You have subscribed to a wiki page or wiki category on "Pig Wiki" for change 
notification.


The "HowlSecurity" page has been changed by AlanGates.
http://wiki.apache.org/pig/HowlSecurity

--------------------------------------------------

New page:
This page will outline design of Howl Security. 

== Related Hive Work ==
[[https://issues.apache.org/jira/browse/HIVE-78|Jira for authorization support 
in Hive]]

== Authorization ==

Initially the thought is that Howl will have authorization implemented at some 
level to provide security. The initial implementation will be based on HDFS 
directory permissions. This may be enhanced/replaced by a role based model in a 
later release.
   
=== Permissions ===
The initial idea for authorization in Howl is to use the HDFS permissions to 
authorize metadata operations. To be able to do this, we would like to extend 
createTable() to add the ability to record a different group from the user's 
primary group and to record the complete Unix permissions on the table 
directory. Also, we would like to have a way for partition directories to 
inherit permissions and group information based on the table directory. To keep 
the metastore backward compatible for use with Hive, I propose having conf 
variables to achieve these objectives:
 * `table.group.name` : value will indicate the name of the Unix group for the 
table directory. This will be used by `createTable()` to perform a chgrp to the 
value provided. This property will provide the user the ability to choose from 
one of the many Unix groups he is part of to associate with the table.
 * `table.permissions` : value will be of the form `rwxrwxrwx` to indicate 
read-write-execute permissions on the table directory. This will be used by 
`createTable()` to perform a chmod to the value provided. This will let the 
user decide what permissions he wants on the table.
 * `partitions.inherit.permissions` : a value of true will indicate that 
partitions inherit the group name and permissions of the table level directory. 
 This will be used by `addPartition()` to perform a chgrp and chmod to the 
values as on the table directory.

Conf properties are preferable over API changes since the complete 
authorization design for Hive is not finalized yet. These properties can be 
deprecated/removed when that is in place. These properties would also be useful 
to some installation of vanilla Hive since at least DFS level authorization can 
now be achieved by Hive without the user having to manually perform chgrp and 
chmod operations on DFS.

=== Reading data(Select)/Writing data (Insert) ===
This will simply be governed by the dfs permission at the time of the read and 
will result in runtime errors if the user does not have permissions.

=== Create table ===

==== Internal/External table without location specified ====
If the user has permissions to the directory pointed by 
`hive.metastore.warehouse.dir` then he can create the table. 

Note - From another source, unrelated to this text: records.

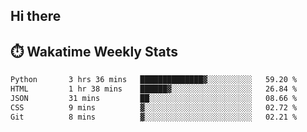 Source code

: ## Hi there


## ⏱️ Wakatime Weekly Stats

<!--START_SECTION:waka-->

```txt
Python       3 hrs 36 mins   ██████████████▓░░░░░░░░░░   59.20 %
HTML         1 hr 38 mins    ██████▓░░░░░░░░░░░░░░░░░░   26.84 %
JSON         31 mins         ██░░░░░░░░░░░░░░░░░░░░░░░   08.66 %
CSS          9 mins          ▓░░░░░░░░░░░░░░░░░░░░░░░░   02.72 %
Git          8 mins          ▓░░░░░░░░░░░░░░░░░░░░░░░░   02.21 %
```

<!--END_SECTION:waka-->


<!--
**New-Obscurity/New-Obscurity** is a ✨ _special_ ✨ repository because its `README.md` (this file) appears on your GitHub profile.

Here are some ideas to get you started:

- 🔭 I’m currently working on ...
- 🌱 I’m currently learning ...
- 👯 I’m looking to collaborate on ...
- 🤔 I’m looking for help with ...
- 💬 Ask me about ...
- 📫 How to reach me: ...
- 😄 Pronouns: ...
- ⚡ Fun fact: ...
-->
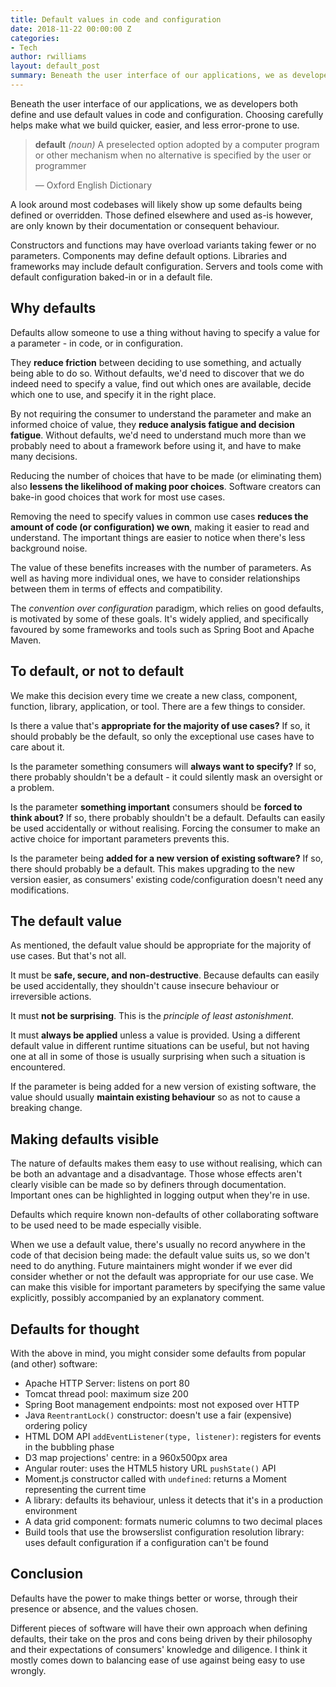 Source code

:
 ```yaml
---
title: Default values in code and configuration
date: 2018-11-22 00:00:00 Z
categories:
- Tech
author: rwilliams
layout: default_post
summary: Beneath the user interface of our applications, we as developers both define and use default values in code and configuration. Choosing carefully helps make what we build quicker, easier, and less error-prone to use.
---
```


Beneath the user interface of our applications, we as developers both define and use default values in code and configuration. Choosing carefully helps make what we build quicker, easier, and less error-prone to use.

> **default** *(noun)* A preselected option adopted by a computer program or other mechanism when no alternative is specified by the user or programmer
>
> &mdash; Oxford English Dictionary

A look around most codebases will likely show up some defaults being defined or overridden. Those defined elsewhere and used as-is however, are only known by their documentation or consequent behaviour.

Constructors and functions may have overload variants taking fewer or no parameters. Components may define default options. Libraries and frameworks may include default configuration. Servers and tools come with default configuration baked-in or in a default file.


## Why defaults
Defaults allow someone to use a thing without having to specify a value for a parameter - in code, or in configuration.

They **reduce friction** between deciding to use something, and actually being able to do so. Without defaults, we'd need to discover that we do indeed need to specify a value, find out which ones are available, decide which one to use, and specify it in the right place.

By not requiring the consumer to understand the parameter and make an informed choice of value, they **reduce analysis fatigue and decision fatigue**. Without defaults, we'd need to understand much more than we probably need to about a framework before using it, and have to make many decisions.

Reducing the number of choices that have to be made (or eliminating them) also **lessens the likelihood of making poor choices**.  Software creators can bake-in good choices that work for most use cases.

Removing the need to specify values in common use cases **reduces the amount of code (or configuration) we own**, making it easier to read and understand. The important things are easier to notice when there's less background noise.

The value of these benefits increases with the number of parameters. As well as having more individual ones, we have to consider relationships between them in terms of effects and compatibility.

The *convention over configuration* paradigm, which relies on good defaults, is motivated by some of these goals. It's widely applied, and specifically favoured by some frameworks and tools such as Spring Boot and Apache Maven.


## To default, or not to default
We make this decision every time we create a new class, component, function, library, application, or tool. There are a few things to consider.

Is there a value that's **appropriate for the majority of use cases?** If so, it should probably be the default, so only the exceptional use cases have to care about it.

Is the parameter something consumers will **always want to specify?** If so, there probably shouldn't be a default - it could silently mask an oversight or a problem.

Is the parameter **something important** consumers should be **forced to think about?** If so, there probably shouldn't be a default. Defaults can easily be used accidentally or without realising. Forcing the consumer to make an active choice for important parameters prevents this.

Is the parameter being **added for a new version of existing software?** If so, there should probably be a default. This makes upgrading to the new version easier, as consumers' existing code/configuration doesn't need any modifications.


## The default value
As mentioned, the default value should be appropriate for the majority of use cases. But that's not all.

It must be **safe, secure, and non-destructive**. Because defaults can easily be used accidentally, they shouldn't cause insecure behaviour or irreversible actions.

It must **not be surprising**. This is the *principle of least astonishment*.

It must **always be applied** unless a value is provided. Using a different default value in different runtime situations can be useful, but not having one at all in some of those is usually surprising when such a situation is encountered.

If the parameter is being added for a new version of existing software, the value should usually **maintain existing behaviour** so as not to cause a breaking change.


## Making defaults visible
The nature of defaults makes them easy to use without realising, which can be both an advantage and a disadvantage. Those whose effects aren't clearly visible can be made so by definers through documentation. Important ones can be highlighted in logging output when they're in use.

Defaults which require known non-defaults of other collaborating software to be used need to be made especially visible.

When we use a default value, there's usually no record anywhere in the code of that decision being made: the default value suits us, so we don't need to do anything. Future maintainers might wonder if we ever did consider whether or not the default was appropriate for our use case. We can make this visible for important parameters by specifying the same value explicitly, possibly accompanied by an explanatory comment.

## Defaults for thought
With the above in mind, you might consider some defaults from popular (and other) software:

* Apache HTTP Server: listens on port 80
* Tomcat thread pool: maximum size 200
* Spring Boot management endpoints: most not exposed over HTTP
* Java `ReentrantLock()` constructor: doesn't use a fair (expensive) ordering policy
* HTML DOM API `addEventListener(type, listener)`: registers for events in the bubbling phase
* D3 map projections' centre: in a 960x500px area
* Angular router: uses the HTML5 history URL `pushState()` API
* Moment.js constructor called with `undefined`: returns a Moment representing the current time
* A library: defaults its behaviour, unless it detects that it's in a production environment
* A data grid component: formats numeric columns to two decimal places
* Build tools that use the browserslist configuration resolution library: uses default configuration if a configuration can't be found

## Conclusion
Defaults have the power to make things better or worse, through their presence or absence, and the values chosen.

Different pieces of software will have their own approach when defining defaults, their take on the pros and cons being driven by their philosophy and their expectations of consumers' knowledge and diligence. I think it mostly comes down to balancing ease of use against being easy to use wrongly.
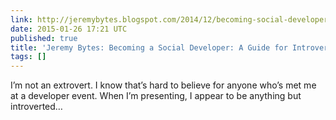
 ```yaml
---
link: http://jeremybytes.blogspot.com/2014/12/becoming-social-developer-guide-for.html
date: 2015-01-26 17:21 UTC
published: true
title: 'Jeremy Bytes: Becoming a Social Developer: A Guide for Introverts'
tags: []
---
```


I’m not an extrovert. I know that’s hard to believe for anyone who’s met me at a developer event. When I’m presenting, I appear to be anything but introverted…
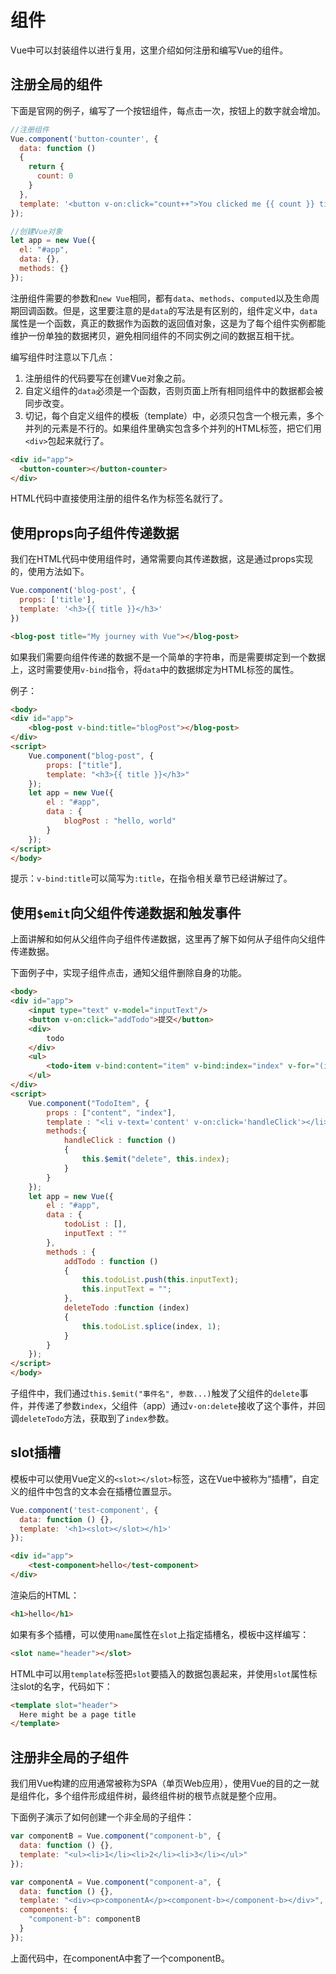 # 组件

Vue中可以封装组件以进行复用，这里介绍如何注册和编写Vue的组件。

## 注册全局的组件

下面是官网的例子，编写了一个按钮组件，每点击一次，按钮上的数字就会增加。

```javascript
//注册组件
Vue.component('button-counter', {
  data: function ()
  {
    return {
      count: 0
    }
  },
  template: '<button v-on:click="count++">You clicked me {{ count }} times.</button>'
});

//创建Vue对象
let app = new Vue({
  el: "#app",
  data: {},
  methods: {}
});
```

注册组件需要的参数和`new Vue`相同，都有`data`、`methods`、`computed`以及生命周期回调函数。但是，这里要注意的是`data`的写法是有区别的，组件定义中，`data`属性是一个函数，真正的数据作为函数的返回值对象，这是为了每个组件实例都能维护一份单独的数据拷贝，避免相同组件的不同实例之间的数据互相干扰。

编写组件时注意以下几点：

1. 注册组件的代码要写在创建Vue对象之前。
2. 自定义组件的`data`必须是一个函数，否则页面上所有相同组件中的数据都会被同步改变。
3. 切记，每个自定义组件的模板（template）中，必须只包含一个根元素，多个并列的元素是不行的。如果组件里确实包含多个并列的HTML标签，把它们用`<div>`包起来就行了。

```html
<div id="app">
  <button-counter></button-counter>
</div>
```

HTML代码中直接使用注册的组件名作为标签名就行了。

## 使用props向子组件传递数据

我们在HTML代码中使用组件时，通常需要向其传递数据，这是通过props实现的，使用方法如下。

```javascript
Vue.component('blog-post', {
  props: ['title'],
  template: '<h3>{{ title }}</h3>'
})
```

```html
<blog-post title="My journey with Vue"></blog-post>
```

如果我们需要向组件传递的数据不是一个简单的字符串，而是需要绑定到一个数据上，这时需要使用`v-bind`指令，将`data`中的数据绑定为HTML标签的属性。

例子：

```html
<body>
<div id="app">
	<blog-post v-bind:title="blogPost"></blog-post>
</div>
<script>
	Vue.component("blog-post", {
		props: ["title"],
		template: "<h3>{{ title }}</h3>"
	});
	let app = new Vue({
		el : "#app",
		data : {
			blogPost : "hello, world"
		}
	});
</script>
</body>
```

提示：`v-bind:title`可以简写为`:title`，在指令相关章节已经讲解过了。

## 使用`$emit`向父组件传递数据和触发事件

上面讲解和如何从父组件向子组件传递数据，这里再了解下如何从子组件向父组件传递数据。

下面例子中，实现子组件点击，通知父组件删除自身的功能。

```html
<body>
<div id="app">
	<input type="text" v-model="inputText"/>
	<button v-on:click="addTodo">提交</button>
	<div>
		todo
	</div>
	<ul>
		<todo-item v-bind:content="item" v-bind:index="index" v-for="(item, index) in todoList" v-on:delete="deleteTodo"></todo-item>
	</ul>
</div>
<script>
	Vue.component("TodoItem", {
		props : ["content", "index"],
		template : "<li v-text='content' v-on:click='handleClick'></li>",
		methods:{
			handleClick : function ()
			{
				this.$emit("delete", this.index);
			}
		}
	});
	let app = new Vue({
		el : "#app",
		data : {
			todoList : [],
			inputText : ""
		},
		methods : {
			addTodo : function ()
			{
				this.todoList.push(this.inputText);
				this.inputText = "";
			},
			deleteTodo :function (index)
			{
				this.todoList.splice(index, 1);
			}
		}
	});
</script>
</body>
```

子组件中，我们通过`this.$emit("事件名", 参数...)`触发了父组件的`delete`事件，并传递了参数`index`，父组件（app）通过`v-on:delete`接收了这个事件，并回调`deleteTodo`方法，获取到了`index`参数。

## slot插槽

模板中可以使用Vue定义的`<slot></slot>`标签，这在Vue中被称为“插槽”，自定义的组件中包含的文本会在插槽位置显示。

```javascript
Vue.component('test-component', {
  data: function () {},
  template: '<h1><slot></slot></h1>'
});
```

```html
<div id="app">
	<test-component>hello</test-component>
</div>
```

渲染后的HTML：
```html
<h1>hello</h1>
```

如果有多个插槽，可以使用`name`属性在`slot`上指定插槽名，模板中这样编写：

```html
<slot name="header"></slot>
```

HTML中可以用`template`标签把`slot`要插入的数据包裹起来，并使用`slot`属性标注slot的名字，代码如下：
```html
<template slot="header">
  Here might be a page title
</template>
```

## 注册非全局的子组件

我们用Vue构建的应用通常被称为SPA（单页Web应用），使用Vue的目的之一就是组件化，多个组件形成组件树，最终组件树的根节点就是整个应用。

下面例子演示了如何创建一个非全局的子组件：

```javascript
var componentB = Vue.component("component-b", {
  data: function () {},
  template: "<ul><li>1</li><li>2</li><li>3</li></ul>"
});

var componentA = Vue.component("component-a", {
  data: function () {},
  template: "<div><p>componentA</p><component-b></component-b></div>",
  components: {
    "component-b": componentB
  }
});
```

上面代码中，在componentA中套了一个componentB。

==== Internal/External table with location specified ====
If the user has permissions to the location specified then he can create the 
table.

=== Drop Table ===
A user can drop a table (internal or external) only if he has write permissions 
to the table directory. A user could have write permission either by virtue of 
him being the owner of the table or through the group he belongs
to. So if the permissions on the table directory allow him to write to it, he 
can drop the table.

=== Partition permissions ===
Partition directories will inherit the permissions/(owner,group) of the table 
directory.

=== Alter table ===
A user can "alter" table if he has write permissions on the table directory. So 
any of the following alter table commands are allowed only if the user has 
write permissions on the table directory:
 * `ALTER TABLE table_name ADD partition_spec [ LOCATION 'location1' ] 
partition_spec [ LOCATION 'location2' ] ...`
 * `ALTER TABLE table_name DROP partition_spec, partition_spec,...`
 * `ALTER TABLE table_name RENAME TO new_table_name`
 * `ALTER TABLE table_name CHANGE [COLUMN] col_old_name col_new_name 
column_type [COMMENT col_comment] [FIRST|AFTER column_name]`
 * `ALTER TABLE table_name ADD|REPLACE COLUMNS (col_name data_type [COMMENT 
col_comment], ...)`
 * `ALTER TABLE table_name SET TBLPROPERTIES table_properties`
 * `ALTER TABLE table_name SET SERDE serde_class_name [WITH SERDEPROPERTIES 
serde_properties]`
 * `ALTER TABLE table_name SET SERDEPROPERTIES serde_properties`
 * `ALTER TABLE table_name SET FILEFORMAT file_format`
 * `ALTER TABLE table_name CLUSTERED BY (col_name, col_name, ...) [SORTED BY 
(col_name, ...)] INTO num_buckets BUCKETS`
 * `ALTER TABLE table_name TOUCH;`
 * `ALTER TABLE table_name TOUCH PARTITION partition_spec;`

=== Show tables ===
Since the top level warehouse dir will have read/write permissions for 
everyone, show tables will show all tables to all users.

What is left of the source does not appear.